Tuesday, April 12, 2005

98++ DEGREES

earlier, i was sitting on a cab wedged into a congested street. it was so hot outside you could grill cheese sandwiches on my head when i had another cosmic revelation.. *wink wink

the dust motes dancing in the blazing sunlight turned into multitudes of people, and their voices cried out to me : save us michelle! deliver us from this sweltering heat, these infernal traffic jams, and while you're at it, give meaning and pizzazz to our drab, purposeless existence!

yes faithful minions, i hear your constant whinning, and i say unto you : shut up or i'll clave your tongues in twain. the time has come, to present my political agenda and list of to-do's. i shall begin with the program for this country, which shall be declared navel of the universe.

after i have eliminated, annihilated, obliterated corrupt and incompetent public officials, one of my first acts as universal potentate shall be to aircondition the entire country. you heard right : airconditioning. i shall rescue you from the heat that threatens to melt your brains, that ignites your tempers and leaves you at the mercy of your anti perspirant.

and how do i propose to aircondition the whole nation?

how dare you doubt my powers. i shall have populous centers enclosed in humongous domes, the construction of which shall solve the unemployment problem. fortunately the grafters and grifters will no longer be around to suck up construction funds; if new ones arise, they shall be ground into dust and used as building materials.

as for the airconditioners, i shall order the manufacturers to give them to us for free as a token of their loyalty and obedience. they will also maintain the units and make sure they never malfunction, for in the event of breakdown, i shall have their executives manually cool us with giant abanicos or spanish fans. also their airconditioners had better not produce emissions that damage the ozone layer, or i shall use these same executives to plug the holes in it.

the airconditioning of the whole country shall contribute to the promotion of social equality : never again shall the poor sizzle on the street while the others drive past in their cool cars. yeah my people, temperature shall be democratized, and when this has come to pass, we may move on to other grand schemes. and i shall strike down with furious anger those who attempt to thwart my plans, nya-hahahaaa!!

speaking of furious anger, poor telecom system will likewise be addressed. i hear your howls of execration, my faithful, and verily i say to you : as world dominatrix, i declare that each citizen shall receive a free cellphone! yay to that! not just a free cell phone but 2000 free minutes per month! your telecommunication problems will be over, and should there be any glitches of bad service, the heads of the telephone companies shall be reqiured to deliver your phone messages on foot.

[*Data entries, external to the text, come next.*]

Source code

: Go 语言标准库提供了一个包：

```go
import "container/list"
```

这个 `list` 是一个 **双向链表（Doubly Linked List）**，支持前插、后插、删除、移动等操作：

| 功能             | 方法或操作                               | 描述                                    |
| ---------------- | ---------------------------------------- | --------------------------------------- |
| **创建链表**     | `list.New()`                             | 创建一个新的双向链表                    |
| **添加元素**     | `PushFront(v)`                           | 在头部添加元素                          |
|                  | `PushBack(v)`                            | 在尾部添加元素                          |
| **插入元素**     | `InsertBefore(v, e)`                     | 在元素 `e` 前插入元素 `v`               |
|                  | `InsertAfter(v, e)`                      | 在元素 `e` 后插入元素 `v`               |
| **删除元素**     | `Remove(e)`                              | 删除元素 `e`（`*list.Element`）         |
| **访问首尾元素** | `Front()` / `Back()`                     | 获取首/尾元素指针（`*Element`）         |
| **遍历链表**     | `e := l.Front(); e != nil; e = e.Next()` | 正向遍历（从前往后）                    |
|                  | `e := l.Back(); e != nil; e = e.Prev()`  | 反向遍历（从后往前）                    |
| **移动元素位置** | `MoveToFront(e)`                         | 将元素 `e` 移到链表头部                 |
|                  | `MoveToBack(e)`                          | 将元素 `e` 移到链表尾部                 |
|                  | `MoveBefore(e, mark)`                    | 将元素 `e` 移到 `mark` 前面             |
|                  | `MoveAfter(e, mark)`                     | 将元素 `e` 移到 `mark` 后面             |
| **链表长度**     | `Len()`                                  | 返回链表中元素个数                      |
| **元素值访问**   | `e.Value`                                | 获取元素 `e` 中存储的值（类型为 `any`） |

to relieve utter boredom of earthly existence, there shall be free social dancing lessons for everyone who cares to take them. there shall be a karaoke in every home, and mandatory sound proofing lest the horrendous caterwauling of the talentless drive their neighbors to murder. no more shall you be resigned to watching brain dead situation shows : let there be cable tv for all my people! 600 channels, with public access tv channels.

there shall be mandatory testing for all those who want to be public officials and government employees. not just IQ testing but ET testing (ethics exams not extra terrestrial okay? :P) for instance : if someone offers you a bazillion bucks as a bribe, what would you do? (a) take the money and give what is demanded in return. (b) ignore the person completely, pretend no offer was made. (c) leap up and attempt to whip the person with his or her own tongue until restrained by concerned citizens.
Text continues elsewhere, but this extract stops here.